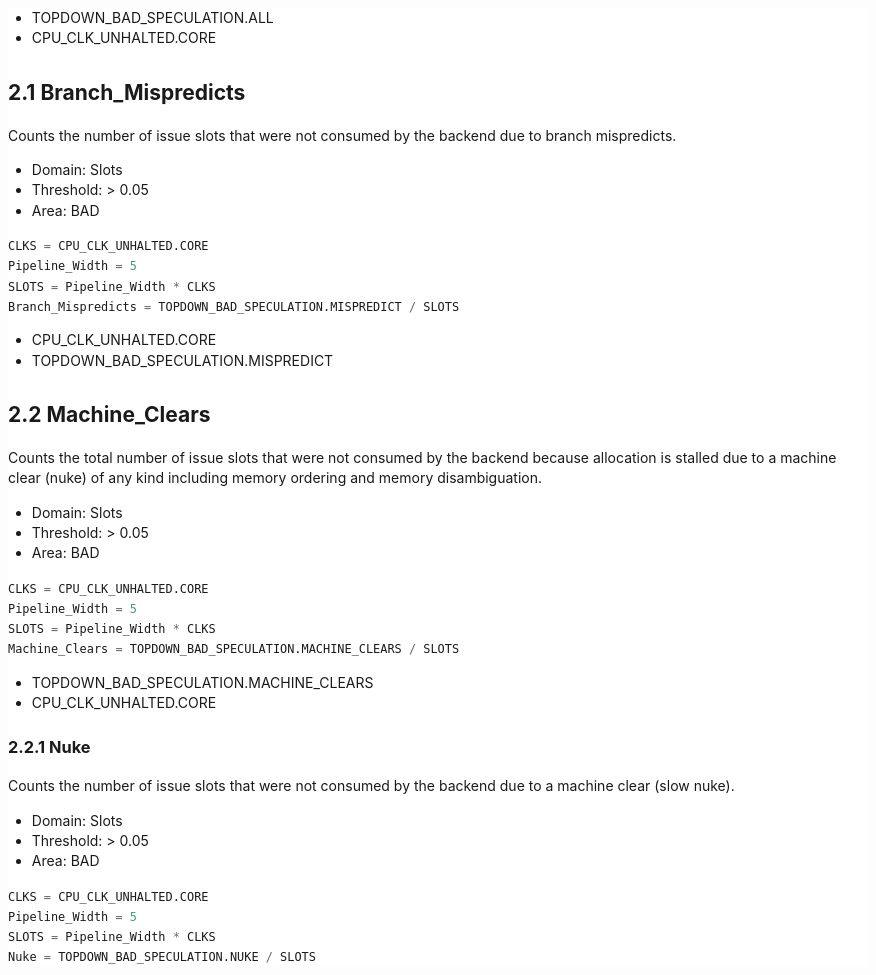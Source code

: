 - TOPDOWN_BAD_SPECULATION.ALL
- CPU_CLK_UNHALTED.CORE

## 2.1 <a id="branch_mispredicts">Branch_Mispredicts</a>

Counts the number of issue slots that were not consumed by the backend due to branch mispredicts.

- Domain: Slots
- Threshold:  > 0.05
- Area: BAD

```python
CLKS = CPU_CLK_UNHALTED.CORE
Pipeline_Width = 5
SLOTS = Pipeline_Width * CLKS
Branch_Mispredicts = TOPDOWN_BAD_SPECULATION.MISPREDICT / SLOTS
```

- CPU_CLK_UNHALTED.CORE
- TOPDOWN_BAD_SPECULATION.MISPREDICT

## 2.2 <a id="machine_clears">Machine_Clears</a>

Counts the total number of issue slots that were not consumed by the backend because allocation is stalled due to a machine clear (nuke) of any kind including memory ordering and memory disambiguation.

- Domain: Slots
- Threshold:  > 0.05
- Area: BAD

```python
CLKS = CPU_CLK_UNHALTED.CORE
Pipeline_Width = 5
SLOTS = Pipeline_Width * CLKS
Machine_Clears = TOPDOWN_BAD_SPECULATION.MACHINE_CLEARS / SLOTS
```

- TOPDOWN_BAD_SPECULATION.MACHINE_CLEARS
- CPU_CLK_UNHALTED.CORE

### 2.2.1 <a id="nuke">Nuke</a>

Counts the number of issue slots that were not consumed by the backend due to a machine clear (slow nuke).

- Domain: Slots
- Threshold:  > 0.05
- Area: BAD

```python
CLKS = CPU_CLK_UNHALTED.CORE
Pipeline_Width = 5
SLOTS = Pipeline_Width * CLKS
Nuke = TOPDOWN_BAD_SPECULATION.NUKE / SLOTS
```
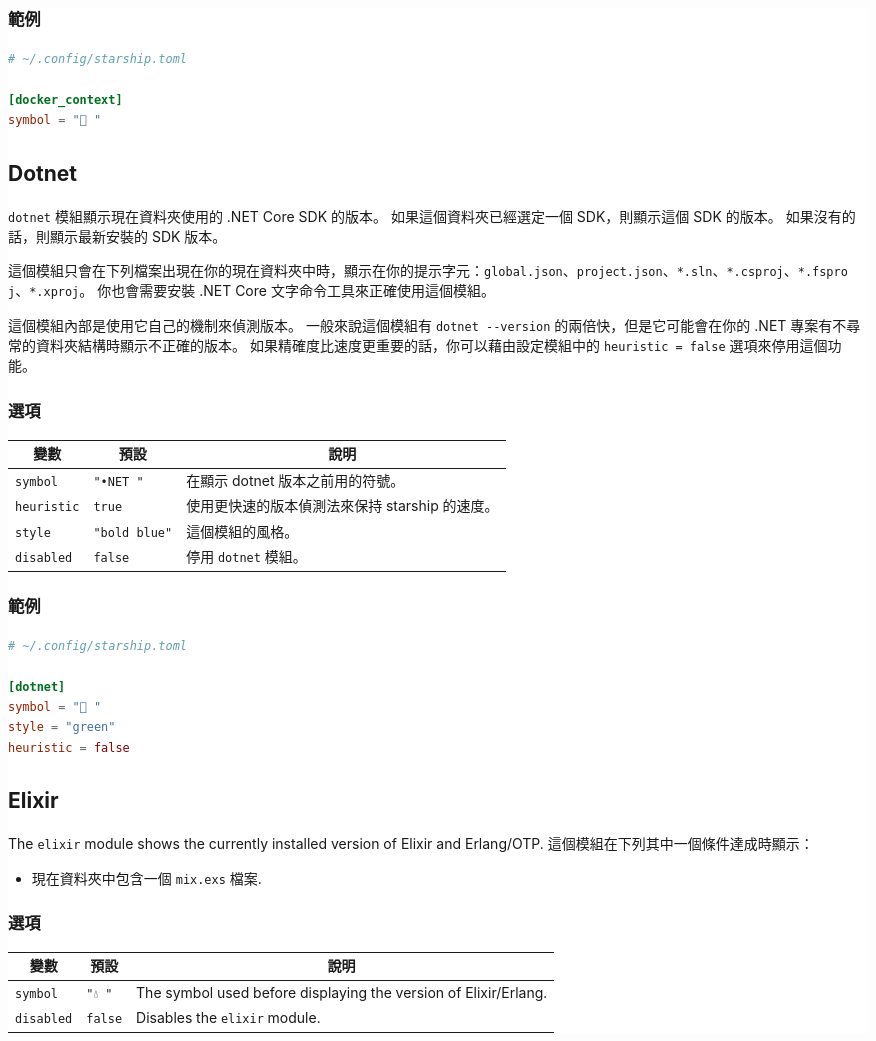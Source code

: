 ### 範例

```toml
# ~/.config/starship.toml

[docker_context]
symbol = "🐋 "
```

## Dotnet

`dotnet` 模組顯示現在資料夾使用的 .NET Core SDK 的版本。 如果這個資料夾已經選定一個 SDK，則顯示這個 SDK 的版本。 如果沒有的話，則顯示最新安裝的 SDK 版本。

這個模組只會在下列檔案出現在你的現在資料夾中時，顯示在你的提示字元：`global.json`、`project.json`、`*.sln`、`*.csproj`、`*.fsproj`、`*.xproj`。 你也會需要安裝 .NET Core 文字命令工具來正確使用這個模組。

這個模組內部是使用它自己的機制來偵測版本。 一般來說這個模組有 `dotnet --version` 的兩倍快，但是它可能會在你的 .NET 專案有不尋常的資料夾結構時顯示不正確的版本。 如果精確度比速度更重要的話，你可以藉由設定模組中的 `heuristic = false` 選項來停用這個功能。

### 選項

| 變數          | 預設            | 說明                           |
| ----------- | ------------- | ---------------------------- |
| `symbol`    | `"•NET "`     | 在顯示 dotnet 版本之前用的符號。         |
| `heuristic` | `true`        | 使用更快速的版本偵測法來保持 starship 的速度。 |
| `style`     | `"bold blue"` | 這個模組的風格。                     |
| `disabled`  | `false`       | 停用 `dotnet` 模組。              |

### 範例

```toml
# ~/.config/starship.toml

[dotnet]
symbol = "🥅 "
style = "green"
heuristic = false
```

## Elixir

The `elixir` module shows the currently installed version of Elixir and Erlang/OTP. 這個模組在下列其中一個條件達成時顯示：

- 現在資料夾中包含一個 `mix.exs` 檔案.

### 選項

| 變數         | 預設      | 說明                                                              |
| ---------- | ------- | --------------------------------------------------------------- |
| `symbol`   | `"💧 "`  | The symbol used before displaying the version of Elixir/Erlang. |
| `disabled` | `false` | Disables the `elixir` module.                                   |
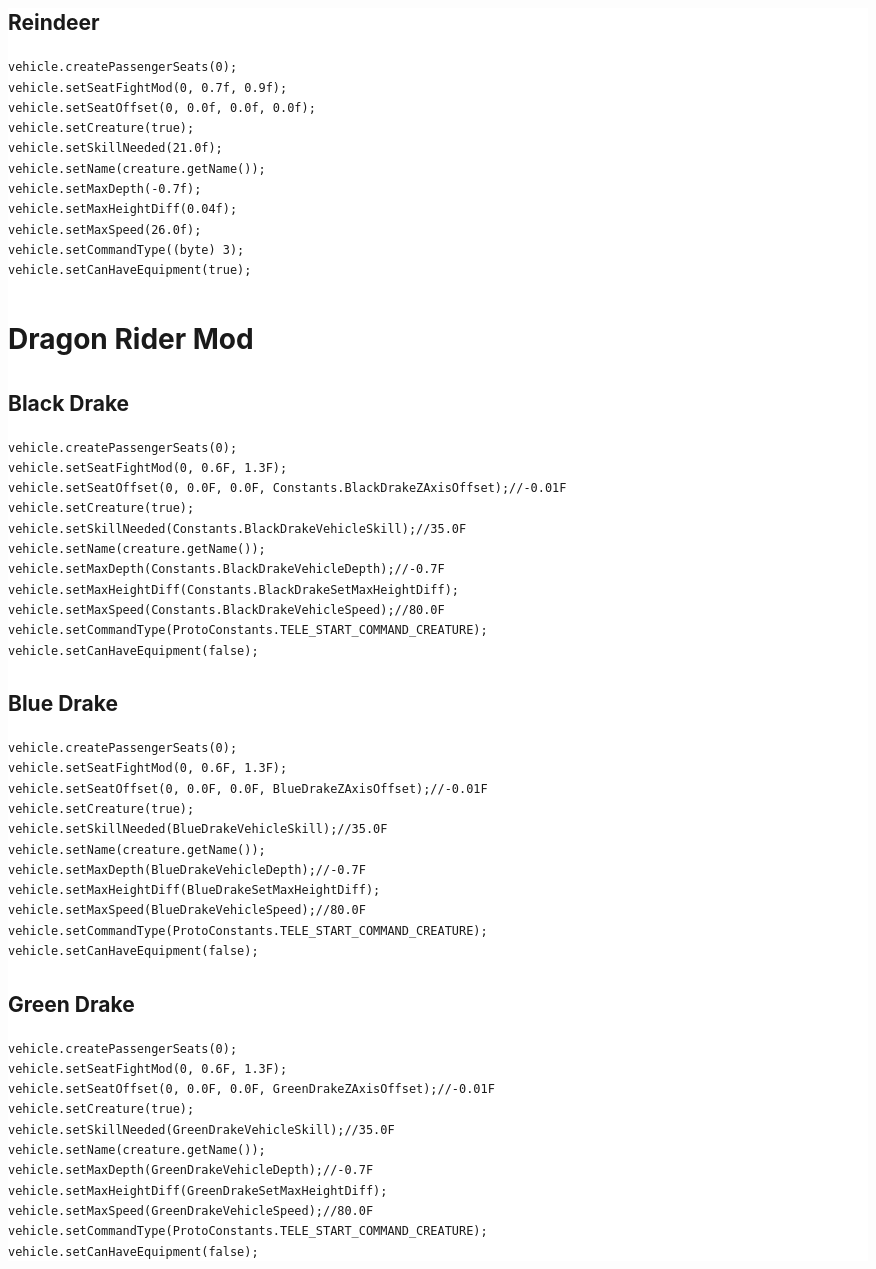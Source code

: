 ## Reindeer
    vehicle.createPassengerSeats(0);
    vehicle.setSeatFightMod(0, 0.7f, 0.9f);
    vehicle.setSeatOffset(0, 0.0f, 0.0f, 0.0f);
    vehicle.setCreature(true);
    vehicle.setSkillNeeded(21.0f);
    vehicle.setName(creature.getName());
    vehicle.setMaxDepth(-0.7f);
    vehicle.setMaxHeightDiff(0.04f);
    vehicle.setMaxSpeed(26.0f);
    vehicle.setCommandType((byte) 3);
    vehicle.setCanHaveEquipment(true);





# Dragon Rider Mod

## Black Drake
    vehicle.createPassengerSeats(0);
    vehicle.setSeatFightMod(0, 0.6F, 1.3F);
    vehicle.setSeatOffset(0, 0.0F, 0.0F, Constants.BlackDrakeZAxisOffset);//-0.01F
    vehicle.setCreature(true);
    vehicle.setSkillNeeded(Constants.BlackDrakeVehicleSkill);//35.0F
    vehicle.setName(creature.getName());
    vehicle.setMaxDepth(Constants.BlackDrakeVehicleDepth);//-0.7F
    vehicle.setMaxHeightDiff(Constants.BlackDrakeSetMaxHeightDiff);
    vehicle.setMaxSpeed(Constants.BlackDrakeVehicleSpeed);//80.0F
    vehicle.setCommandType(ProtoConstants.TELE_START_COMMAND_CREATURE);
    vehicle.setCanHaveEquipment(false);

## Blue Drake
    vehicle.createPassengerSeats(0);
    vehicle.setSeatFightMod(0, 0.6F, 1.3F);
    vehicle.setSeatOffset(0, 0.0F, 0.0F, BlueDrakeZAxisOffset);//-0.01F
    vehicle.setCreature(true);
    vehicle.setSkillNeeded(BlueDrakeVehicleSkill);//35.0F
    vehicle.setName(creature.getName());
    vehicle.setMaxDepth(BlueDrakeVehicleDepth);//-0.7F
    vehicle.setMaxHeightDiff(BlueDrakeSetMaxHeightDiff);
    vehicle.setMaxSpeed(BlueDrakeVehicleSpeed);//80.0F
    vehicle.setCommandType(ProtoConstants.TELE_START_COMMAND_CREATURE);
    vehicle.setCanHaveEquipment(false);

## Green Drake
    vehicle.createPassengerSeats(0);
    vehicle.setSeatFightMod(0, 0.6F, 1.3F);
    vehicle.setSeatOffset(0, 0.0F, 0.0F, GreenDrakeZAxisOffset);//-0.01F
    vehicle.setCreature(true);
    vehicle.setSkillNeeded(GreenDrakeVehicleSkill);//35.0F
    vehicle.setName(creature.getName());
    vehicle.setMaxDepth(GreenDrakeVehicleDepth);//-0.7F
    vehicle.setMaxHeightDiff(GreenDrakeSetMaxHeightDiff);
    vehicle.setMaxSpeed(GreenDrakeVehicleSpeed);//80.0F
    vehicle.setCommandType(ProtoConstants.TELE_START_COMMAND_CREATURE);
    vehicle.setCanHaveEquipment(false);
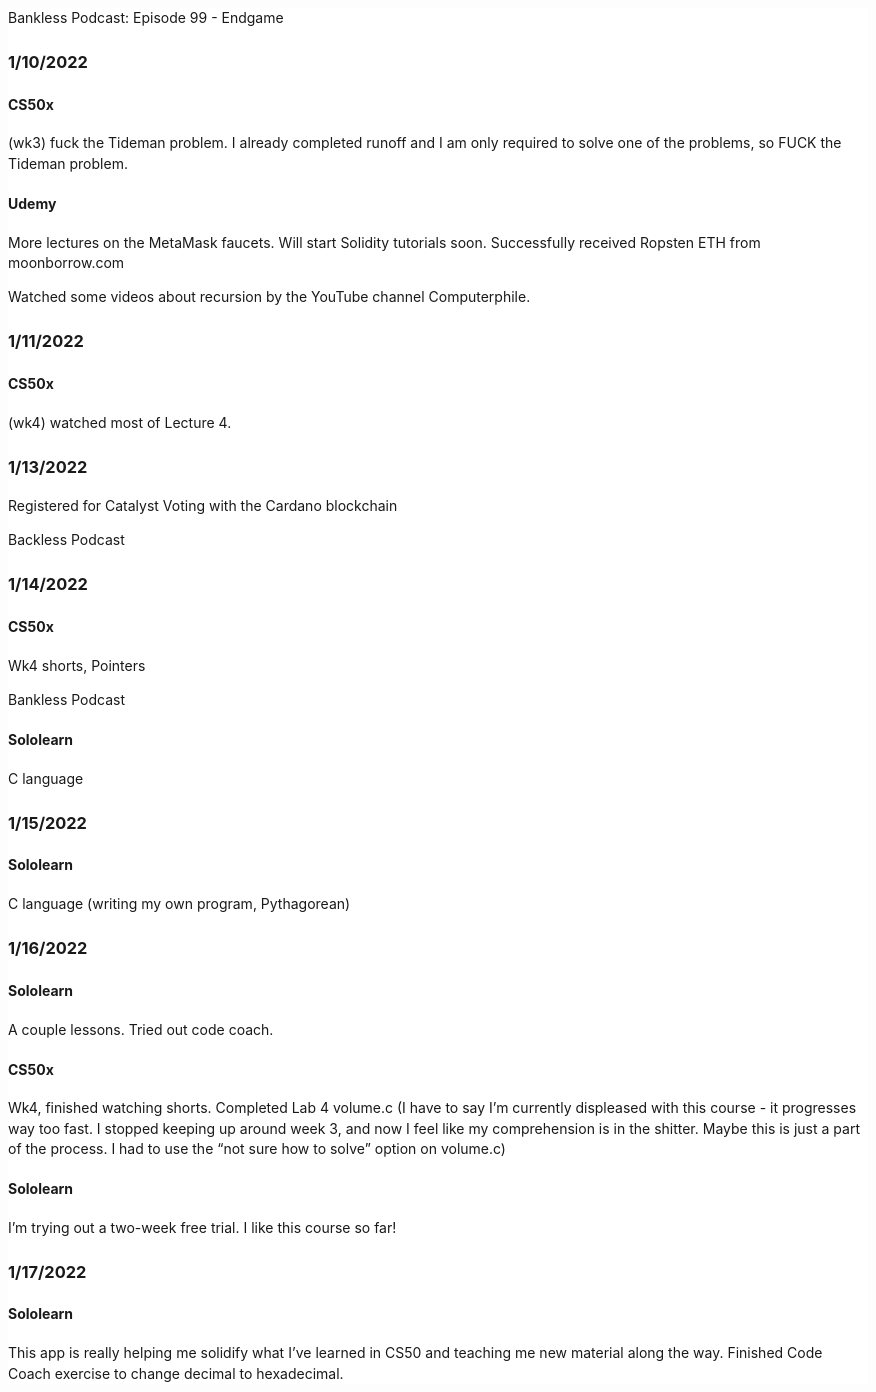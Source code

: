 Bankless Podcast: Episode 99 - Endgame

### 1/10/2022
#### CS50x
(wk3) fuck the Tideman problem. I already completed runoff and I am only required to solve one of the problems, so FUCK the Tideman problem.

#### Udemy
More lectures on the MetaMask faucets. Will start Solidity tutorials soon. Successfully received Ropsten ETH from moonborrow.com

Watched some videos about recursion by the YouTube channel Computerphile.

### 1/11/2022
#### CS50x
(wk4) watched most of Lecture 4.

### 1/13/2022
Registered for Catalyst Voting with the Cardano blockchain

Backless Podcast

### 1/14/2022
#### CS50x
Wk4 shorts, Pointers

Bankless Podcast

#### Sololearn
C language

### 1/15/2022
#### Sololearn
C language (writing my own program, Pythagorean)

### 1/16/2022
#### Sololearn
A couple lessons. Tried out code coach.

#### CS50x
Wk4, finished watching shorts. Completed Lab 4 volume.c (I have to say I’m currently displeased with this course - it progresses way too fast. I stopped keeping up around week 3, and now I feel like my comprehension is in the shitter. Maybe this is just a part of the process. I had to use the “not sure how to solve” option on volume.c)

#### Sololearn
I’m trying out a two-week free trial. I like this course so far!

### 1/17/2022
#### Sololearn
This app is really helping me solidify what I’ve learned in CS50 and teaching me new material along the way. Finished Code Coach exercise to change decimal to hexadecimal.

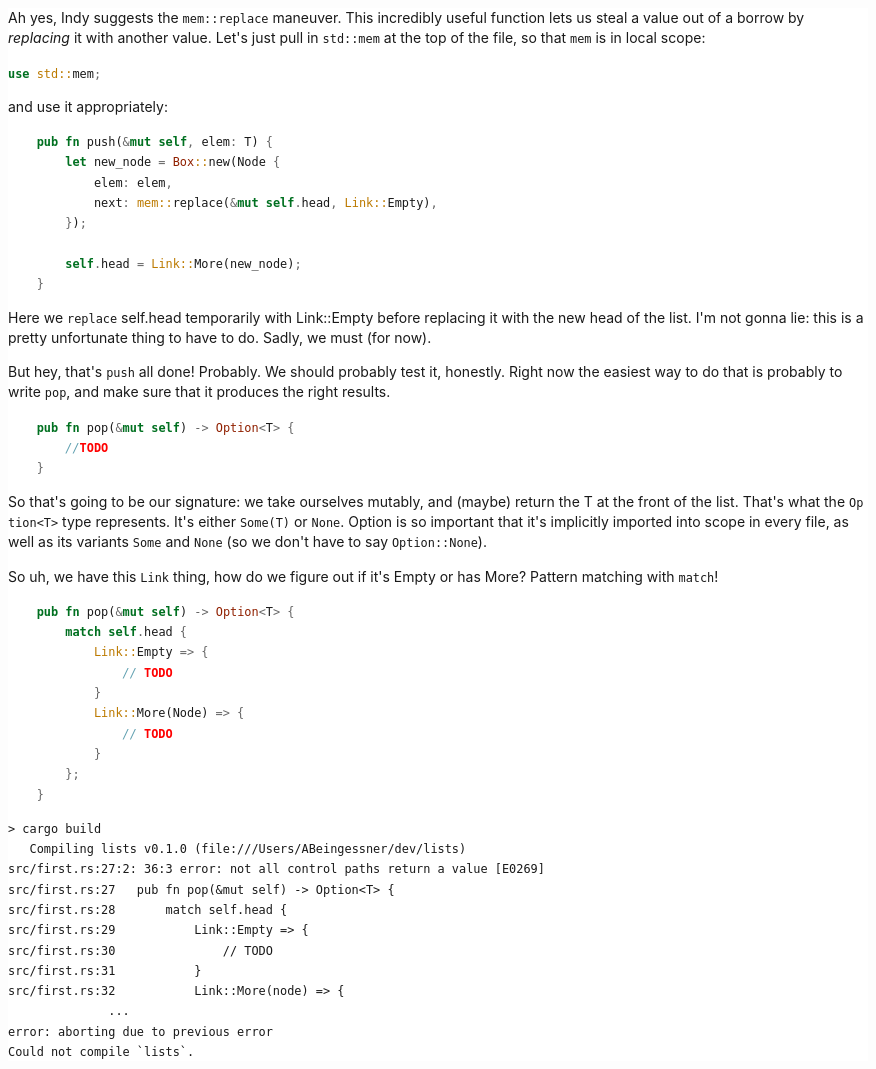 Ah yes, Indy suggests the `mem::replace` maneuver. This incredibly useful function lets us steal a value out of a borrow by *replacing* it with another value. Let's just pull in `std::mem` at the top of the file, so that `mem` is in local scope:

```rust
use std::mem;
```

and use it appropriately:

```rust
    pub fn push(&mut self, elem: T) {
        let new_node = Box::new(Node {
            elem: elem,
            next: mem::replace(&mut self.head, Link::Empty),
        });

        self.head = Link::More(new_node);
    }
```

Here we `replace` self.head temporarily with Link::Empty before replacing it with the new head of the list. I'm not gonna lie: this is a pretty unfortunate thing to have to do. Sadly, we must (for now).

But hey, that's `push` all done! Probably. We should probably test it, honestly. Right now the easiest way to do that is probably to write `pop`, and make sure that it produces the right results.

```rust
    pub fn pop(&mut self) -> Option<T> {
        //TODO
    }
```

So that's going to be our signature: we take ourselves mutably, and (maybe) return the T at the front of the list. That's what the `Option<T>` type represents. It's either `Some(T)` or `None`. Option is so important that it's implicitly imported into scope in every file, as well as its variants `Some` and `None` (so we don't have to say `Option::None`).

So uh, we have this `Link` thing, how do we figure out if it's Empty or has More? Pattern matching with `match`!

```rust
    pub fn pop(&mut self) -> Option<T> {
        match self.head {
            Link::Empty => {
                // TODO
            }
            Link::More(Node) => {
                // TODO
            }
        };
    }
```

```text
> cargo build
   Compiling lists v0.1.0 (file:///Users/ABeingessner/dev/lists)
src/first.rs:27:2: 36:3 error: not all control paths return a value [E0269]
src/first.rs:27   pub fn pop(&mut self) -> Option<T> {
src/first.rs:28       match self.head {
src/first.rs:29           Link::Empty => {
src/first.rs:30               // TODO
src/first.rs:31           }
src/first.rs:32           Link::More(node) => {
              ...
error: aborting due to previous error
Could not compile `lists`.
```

*****

## TASK:
List each line in the listing that contains the string "like".

## COMPLETED TASK:
Wk4, finished watching shorts. Completed Lab 4 volume.c (I have to say I’m currently displeased with this course - it progresses way too fast. I stopped keeping up around week 3, and now I feel like my comprehension is in the shitter. Maybe this is just a part of the process. I had to use the “not sure how to solve” option on volume.c)
I’m trying out a two-week free trial. I like this course so far!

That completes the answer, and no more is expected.